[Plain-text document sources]
>>

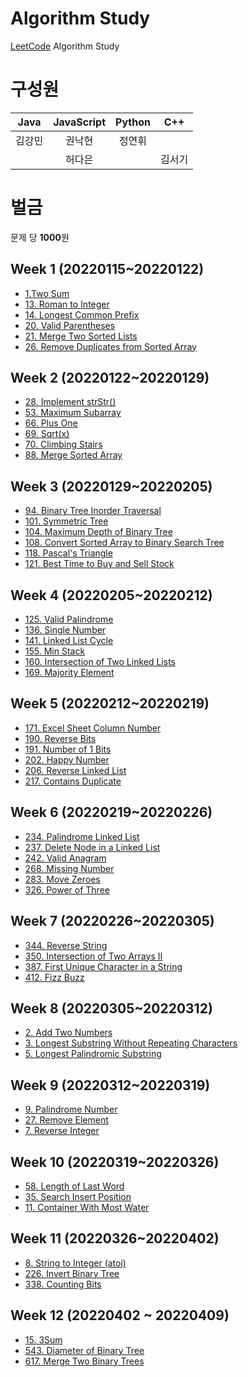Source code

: # Algorithm Study

[LeetCode](https://leetcode.com/) Algorithm Study

# 구성원

| **Java** | **JavaScript** | **Python**|**C++**|
|:---:|:---:|:---:|:---:|
|김강민|권낙현|정연휘||
|      |허다은||김서기

# 벌금 
문제 당 **1000**원

## Week 1 (20220115~20220122)
- [1.Two Sum](https://leetcode.com/problems/two-sum/)
- [13. Roman to Integer](https://leetcode.com/problems/roman-to-integer)
- [14. Longest Common Prefix](https://leetcode.com/problems/longest-common-prefix)
- [20. Valid Parentheses](https://leetcode.com/problems/valid-parentheses)
- [21. Merge Two Sorted Lists](https://leetcode.com/problems/merge-two-sorted-lists)
- [26. Remove Duplicates from Sorted Array](https://leetcode.com/problems/remove-duplicates-from-sorted-array/)

## Week 2 (20220122~20220129)
- [28. Implement strStr()](https://leetcode.com/problems/implement-strstr)
- [53. Maximum Subarray](https://leetcode.com/problems/maximum-subarray)
- [66. Plus One](https://leetcode.com/problems/plus-one)
- [69. Sqrt(x)](https://leetcode.com/problems/sqrtx)
- [70. Climbing Stairs](https://leetcode.com/problems/climbing-stairs)
- [88. Merge Sorted Array](https://leetcode.com/problems/merge-sorted-array )

## Week 3 (20220129~20220205)
- [94. Binary Tree Inorder Traversal](https://leetcode.com/problems/binary-tree-inorder-traversal)
- [101. Symmetric Tree](https://leetcode.com/problems/symmetric-tree)
- [104. Maximum Depth of Binary Tree](https://leetcode.com/problems/maximum-depth-of-binary-tree)
- [108. Convert Sorted Array to Binary Search Tree](https://leetcode.com/problems/convert-sorted-array-to-binary-search-tree)
- [118. Pascal's Triangle](https://leetcode.com/problems/pascals-triangle)
- [121. Best Time to Buy and Sell Stock](https://leetcode.com/problems/best-time-to-buy-and-sell-stock)

## Week 4 (20220205~20220212)
- [125. Valid Palindrome](https://leetcode.com/problems/valid-palindrome)
- [136. Single Number](https://leetcode.com/problems/single-number)
- [141. Linked List Cycle](https://leetcode.com/problems/linked-list-cycle)
- [155. Min Stack](https://leetcode.com/problems/min-stack)
- [160. Intersection of Two Linked Lists](https://leetcode.com/problems/intersection-of-two-linked-lists)
- [169. Majority Element](https://leetcode.com/problems/majority-element)

## Week 5 (20220212~20220219)
- [171. Excel Sheet Column Number](https://leetcode.com/problems/excel-sheet-column-number)
- [190. Reverse Bits](https://leetcode.com/problems/reverse-bits)
- [191. Number of 1 Bits](https://leetcode.com/problems/number-of-1-bits)
- [202. Happy Number](https://leetcode.com/problems/happy-number)
- [206. Reverse Linked List](https://leetcode.com/problems/reverse-linked-list)
- [217. Contains Duplicate](https://leetcode.com/problems/contains-duplicate)

## Week 6 (20220219~20220226)
- [234. Palindrome Linked List](https://leetcode.com/problems/palindrome-linked-list)
- [237. Delete Node in a Linked List](https://leetcode.com/problems/delete-node-in-a-linked-list)
- [242. Valid Anagram](https://leetcode.com/problems/valid-anagram)
- [268. Missing Number](https://leetcode.com/problems/missing-number)
- [283. Move Zeroes](https://leetcode.com/problems/move-zeroes)
- [326. Power of Three](https://leetcode.com/problems/power-of-three)

## Week 7 (20220226~20220305)
- [344. Reverse String](https://leetcode.com/problems/reverse-string)
- [350. Intersection of Two Arrays II](https://leetcode.com/problems/intersection-of-two-arrays-ii)
- [387. First Unique Character in a String](https://leetcode.com/problems/first-unique-character-in-a-string)
- [412. Fizz Buzz](https://leetcode.com/problems/fizz-buzz)

## Week 8 (20220305~20220312)
- [2. Add Two Numbers](https://leetcode.com/problems/add-two-numbers)
- [3. Longest Substring Without Repeating Characters](https://leetcode.com/problems/longest-substring-without-repeating-characters)
- [5. Longest Palindromic Substring](https://leetcode.com/problems/longest-palindromic-substring)

## Week 9 (20220312~20220319)
- [9. Palindrome Number](https://leetcode.com/problems/palindrome-number)
- [27. Remove Element](https://leetcode.com/problems/remove-element)
- [7. Reverse Integer](https://leetcode.com/problems/reverse-integer)

## Week 10 (20220319~20220326)
- [58. Length of Last Word](https://leetcode.com/problems/length-of-last-word)
- [35. Search Insert Position](https://leetcode.com/problems/search-insert-position/)
- [11. Container With Most Water](https://leetcode.com/problems/container-with-most-water/)

## Week 11 (20220326~20220402)
- [8. String to Integer (atoi)](https://leetcode.com/problems/string-to-integer-atoi)
- [226. Invert Binary Tree](https://leetcode.com/problems/invert-binary-tree)
- [338. Counting Bits](https://leetcode.com/problems/counting-bits)

## Week 12 (20220402 ~ 20220409)
- [15. 3Sum](https://leetcode.com/problems/3sum/)
- [543. Diameter of Binary Tree](https://leetcode.com/problems/diameter-of-binary-tree/)
- [617. Merge Two Binary Trees](https://leetcode.com/problems/merge-two-binary-trees/)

<<

- [What is needed]
The expected output is every line of the data, unchanged, with the pictures skipped.

- [Task result]
Source code

: # Algorithm Study

[LeetCode](https://leetcode.com/) Algorithm Study

# 구성원

| **Java** | **JavaScript** | **Python**|**C++**|
|:---:|:---:|:---:|:---:|
|김강민|권낙현|정연휘||
|      |허다은||김서기

# 벌금 
문제 당 **1000**원

## Week 1 (20220115~20220122)
- [1.Two Sum](https://leetcode.com/problems/two-sum/)
- [13. Roman to Integer](https://leetcode.com/problems/roman-to-integer)
- [14. Longest Common Prefix](https://leetcode.com/problems/longest-common-prefix)
- [20. Valid Parentheses](https://leetcode.com/problems/valid-parentheses)
- [21. Merge Two Sorted Lists](https://leetcode.com/problems/merge-two-sorted-lists)
- [26. Remove Duplicates from Sorted Array](https://leetcode.com/problems/remove-duplicates-from-sorted-array/)

## Week 2 (20220122~20220129)
- [28. Implement strStr()](https://leetcode.com/problems/implement-strstr)
- [53. Maximum Subarray](https://leetcode.com/problems/maximum-subarray)
- [66. Plus One](https://leetcode.com/problems/plus-one)
- [69. Sqrt(x)](https://leetcode.com/problems/sqrtx)
- [70. Climbing Stairs](https://leetcode.com/problems/climbing-stairs)
- [88. Merge Sorted Array](https://leetcode.com/problems/merge-sorted-array )

## Week 3 (20220129~20220205)
- [94. Binary Tree Inorder Traversal](https://leetcode.com/problems/binary-tree-inorder-traversal)
- [101. Symmetric Tree](https://leetcode.com/problems/symmetric-tree)
- [104. Maximum Depth of Binary Tree](https://leetcode.com/problems/maximum-depth-of-binary-tree)
- [108. Convert Sorted Array to Binary Search Tree](https://leetcode.com/problems/convert-sorted-array-to-binary-search-tree)
- [118. Pascal's Triangle](https://leetcode.com/problems/pascals-triangle)
- [121. Best Time to Buy and Sell Stock](https://leetcode.com/problems/best-time-to-buy-and-sell-stock)

## Week 4 (20220205~20220212)
- [125. Valid Palindrome](https://leetcode.com/problems/valid-palindrome)
- [136. Single Number](https://leetcode.com/problems/single-number)
- [141. Linked List Cycle](https://leetcode.com/problems/linked-list-cycle)
- [155. Min Stack](https://leetcode.com/problems/min-stack)
- [160. Intersection of Two Linked Lists](https://leetcode.com/problems/intersection-of-two-linked-lists)
- [169. Majority Element](https://leetcode.com/problems/majority-element)

## Week 5 (20220212~20220219)
- [171. Excel Sheet Column Number](https://leetcode.com/problems/excel-sheet-column-number)
- [190. Reverse Bits](https://leetcode.com/problems/reverse-bits)
- [191. Number of 1 Bits](https://leetcode.com/problems/number-of-1-bits)
- [202. Happy Number](https://leetcode.com/problems/happy-number)
- [206. Reverse Linked List](https://leetcode.com/problems/reverse-linked-list)
- [217. Contains Duplicate](https://leetcode.com/problems/contains-duplicate)

## Week 6 (20220219~20220226)
- [234. Palindrome Linked List](https://leetcode.com/problems/palindrome-linked-list)
- [237. Delete Node in a Linked List](https://leetcode.com/problems/delete-node-in-a-linked-list)
- [242. Valid Anagram](https://leetcode.com/problems/valid-anagram)
- [268. Missing Number](https://leetcode.com/problems/missing-number)
- [283. Move Zeroes](https://leetcode.com/problems/move-zeroes)
- [326. Power of Three](https://leetcode.com/problems/power-of-three)

## Week 7 (20220226~20220305)
- [344. Reverse String](https://leetcode.com/problems/reverse-string)
- [350. Intersection of Two Arrays II](https://leetcode.com/problems/intersection-of-two-arrays-ii)
- [387. First Unique Character in a String](https://leetcode.com/problems/first-unique-character-in-a-string)
- [412. Fizz Buzz](https://leetcode.com/problems/fizz-buzz)

## Week 8 (20220305~20220312)
- [2. Add Two Numbers](https://leetcode.com/problems/add-two-numbers)
- [3. Longest Substring Without Repeating Characters](https://leetcode.com/problems/longest-substring-without-repeating-characters)
- [5. Longest Palindromic Substring](https://leetcode.com/problems/longest-palindromic-substring)

## Week 9 (20220312~20220319)
- [9. Palindrome Number](https://leetcode.com/problems/palindrome-number)
- [27. Remove Element](https://leetcode.com/problems/remove-element)
- [7. Reverse Integer](https://leetcode.com/problems/reverse-integer)

## Week 10 (20220319~20220326)
- [58. Length of Last Word](https://leetcode.com/problems/length-of-last-word)
- [35. Search Insert Position](https://leetcode.com/problems/search-insert-position/)
- [11. Container With Most Water](https://leetcode.com/problems/container-with-most-water/)

## Week 11 (20220326~20220402)
- [8. String to Integer (atoi)](https://leetcode.com/problems/string-to-integer-atoi)
- [226. Invert Binary Tree](https://leetcode.com/problems/invert-binary-tree)
- [338. Counting Bits](https://leetcode.com/problems/counting-bits)

## Week 12 (20220402 ~ 20220409)
- [15. 3Sum](https://leetcode.com/problems/3sum/)
- [543. Diameter of Binary Tree](https://leetcode.com/problems/diameter-of-binary-tree/)
- [617. Merge Two Binary Trees](https://leetcode.com/problems/merge-two-binary-trees/)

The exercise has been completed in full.